**DESCRIPTION OF THE TASK:** Every line of the records that contains "theoremstyle" should be tallied, and only the resulting number returned.

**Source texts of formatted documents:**
--------------------

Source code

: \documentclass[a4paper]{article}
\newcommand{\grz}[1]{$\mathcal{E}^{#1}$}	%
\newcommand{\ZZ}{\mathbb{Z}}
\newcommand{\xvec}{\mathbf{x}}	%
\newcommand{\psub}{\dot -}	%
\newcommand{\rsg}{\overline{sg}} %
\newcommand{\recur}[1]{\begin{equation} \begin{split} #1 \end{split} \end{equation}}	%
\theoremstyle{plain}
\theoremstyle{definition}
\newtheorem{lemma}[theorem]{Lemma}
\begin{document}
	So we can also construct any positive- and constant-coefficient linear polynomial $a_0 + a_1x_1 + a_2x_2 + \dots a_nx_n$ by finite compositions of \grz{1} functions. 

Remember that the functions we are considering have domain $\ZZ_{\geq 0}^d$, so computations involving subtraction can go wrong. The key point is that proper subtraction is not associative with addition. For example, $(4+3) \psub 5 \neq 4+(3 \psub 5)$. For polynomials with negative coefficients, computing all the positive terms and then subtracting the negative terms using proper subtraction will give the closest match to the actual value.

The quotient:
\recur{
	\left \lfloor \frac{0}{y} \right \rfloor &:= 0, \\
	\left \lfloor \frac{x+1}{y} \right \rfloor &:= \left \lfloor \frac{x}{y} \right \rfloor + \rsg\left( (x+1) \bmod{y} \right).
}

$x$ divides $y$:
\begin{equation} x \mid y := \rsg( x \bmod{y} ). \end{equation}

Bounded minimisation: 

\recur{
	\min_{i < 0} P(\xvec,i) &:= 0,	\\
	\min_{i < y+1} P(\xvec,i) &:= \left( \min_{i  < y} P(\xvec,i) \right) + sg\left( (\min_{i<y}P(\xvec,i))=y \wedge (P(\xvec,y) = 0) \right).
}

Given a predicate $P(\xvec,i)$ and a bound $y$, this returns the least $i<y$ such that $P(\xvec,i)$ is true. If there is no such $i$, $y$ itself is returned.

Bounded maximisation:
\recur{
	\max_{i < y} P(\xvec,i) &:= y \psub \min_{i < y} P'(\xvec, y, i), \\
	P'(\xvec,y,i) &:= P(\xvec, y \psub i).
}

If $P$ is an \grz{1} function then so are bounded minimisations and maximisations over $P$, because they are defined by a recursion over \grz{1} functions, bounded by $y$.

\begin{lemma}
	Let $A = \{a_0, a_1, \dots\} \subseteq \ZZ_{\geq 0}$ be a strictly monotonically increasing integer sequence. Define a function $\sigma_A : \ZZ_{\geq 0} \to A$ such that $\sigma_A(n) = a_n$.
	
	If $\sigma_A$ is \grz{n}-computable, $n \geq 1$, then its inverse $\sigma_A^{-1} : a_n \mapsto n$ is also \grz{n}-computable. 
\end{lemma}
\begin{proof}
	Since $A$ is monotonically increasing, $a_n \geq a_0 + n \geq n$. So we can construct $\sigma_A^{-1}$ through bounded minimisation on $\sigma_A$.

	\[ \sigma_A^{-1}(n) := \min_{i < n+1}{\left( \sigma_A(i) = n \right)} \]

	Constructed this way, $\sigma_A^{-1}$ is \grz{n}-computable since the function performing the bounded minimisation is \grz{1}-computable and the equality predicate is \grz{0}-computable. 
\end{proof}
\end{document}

--------------------

**REPLY:** 2